DUC, DUC, Production Boost?
Hundreds, if not thousands of drilled but uncompleted (DUC) wells are idling in the United States, but how much they could produce – or even when production may commence – vexes industry insiders.
As analysts at Raymond James (RayJa) explained in a November report, DUCs have long been part of the oil and gas business. A natural, “normal” imbalance exists for two primary reasons: the difference between the number of rigs and completion crews, and the lag between drilling time and completion time. And while an absolute method for calculating the number of DUCs is up for debate, there’s little disagreement that currently there is an overabundance of DUCs.
States calculate DUCs on often incomplete data that is “massively oversimplified,” RayJa said. For example, Texas data would indicate there are more than 2,000 DUCs in the Permian basin.
But more typical estimates vary from 500 or so to more than 3,000 DUCs. And those numbers are expected to swell in 2016 if oil prices don’t incent operators to put the DUCs to work.
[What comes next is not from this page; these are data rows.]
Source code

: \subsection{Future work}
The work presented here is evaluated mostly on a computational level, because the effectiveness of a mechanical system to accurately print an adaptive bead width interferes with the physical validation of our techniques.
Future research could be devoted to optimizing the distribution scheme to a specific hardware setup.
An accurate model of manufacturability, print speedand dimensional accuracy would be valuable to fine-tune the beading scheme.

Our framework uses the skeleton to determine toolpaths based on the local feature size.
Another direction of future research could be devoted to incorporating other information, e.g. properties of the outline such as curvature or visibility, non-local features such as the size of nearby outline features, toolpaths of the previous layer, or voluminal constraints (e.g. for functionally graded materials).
The key issue is what bringing these DUCs online will do to U.S. production. RayJa’s best guess, “with a very low confidence level” is that DUCs could account for 100,000 to 300,000 barrels per day (bpd) for 2016 production growth.
“Again, the actual DUC impact upon our U.S. oil supply model could be as low as zero and as high as 400,000 bpd next year,” RayJa said.
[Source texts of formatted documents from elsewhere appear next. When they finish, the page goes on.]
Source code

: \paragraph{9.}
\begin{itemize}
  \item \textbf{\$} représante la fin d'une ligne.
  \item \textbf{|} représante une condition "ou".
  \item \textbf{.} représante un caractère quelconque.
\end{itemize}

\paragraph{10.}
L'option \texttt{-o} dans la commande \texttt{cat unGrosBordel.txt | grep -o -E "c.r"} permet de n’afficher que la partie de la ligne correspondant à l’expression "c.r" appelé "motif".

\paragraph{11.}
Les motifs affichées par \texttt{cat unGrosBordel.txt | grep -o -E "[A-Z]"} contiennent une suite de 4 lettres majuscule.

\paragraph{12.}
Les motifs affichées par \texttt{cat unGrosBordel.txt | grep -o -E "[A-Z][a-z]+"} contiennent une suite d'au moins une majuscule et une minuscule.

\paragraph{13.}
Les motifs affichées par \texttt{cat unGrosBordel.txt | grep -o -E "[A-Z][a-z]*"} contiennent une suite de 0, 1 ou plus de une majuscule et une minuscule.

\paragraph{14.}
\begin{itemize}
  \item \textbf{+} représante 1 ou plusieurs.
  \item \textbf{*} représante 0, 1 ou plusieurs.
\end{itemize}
R.T. Dukes, research director at Wood Mackenzie in Houston told Rigzone that figuring DUCs in the thousands may be distortion of the true count because that total would include those that happen as part of the process of developing a single pad where several wells can get underway. So they’re a natural inventory for various plays, he said. Looking at the hard number of wells intentionally placed in the DUC stage is between 700 and 800.
Completing those wells will probably spill over into next year. However, WoodMac said that even when they’re at peak production – estimated between 250,000 to 350,000 per day – it won’t be enough to move the market.
To get started, it would take between three and four months for the inventory to come online, Dukes said. Plus the significant investment to bring DUCs online would be a considerable blow to capital expenditures (CAPEX) when most companies are cutting back.
On the side of those who believe there is an abnormally large backlog of these wells say it’s based on the emergence of deflating industry economics and inflexible rig contracts on contracts for completion crew services.
No one would argue for drilling a well without the intention of completing it. But it’s also true that economics come into play. Completing these wells for production is roughly three-quarters of the cost of the entire well, which is a multi-million dollar proposition.
“Investing upfront with no resulting cash generation simply leads to degradation in the net present value (NPV) of the well,” RayJa said.
DUCs exist in the same vacuum of the energy industry’s cyclical nature. When oil prices drop, the pace at which operators want to drill slows. And conversely, when commodities prices meet or exceed economic thresholds, producers have incentive to drill and complete and produce.
“When oil prices meet or exceed economic thresholds, producers are incentivized to drill complete and put wells on production as quickly as possible. In such an environment, drilling and completion (D&C) costs naturally rise and equipment [and] people shortages typically drive an involuntary surge in DUCs,” RayJa said.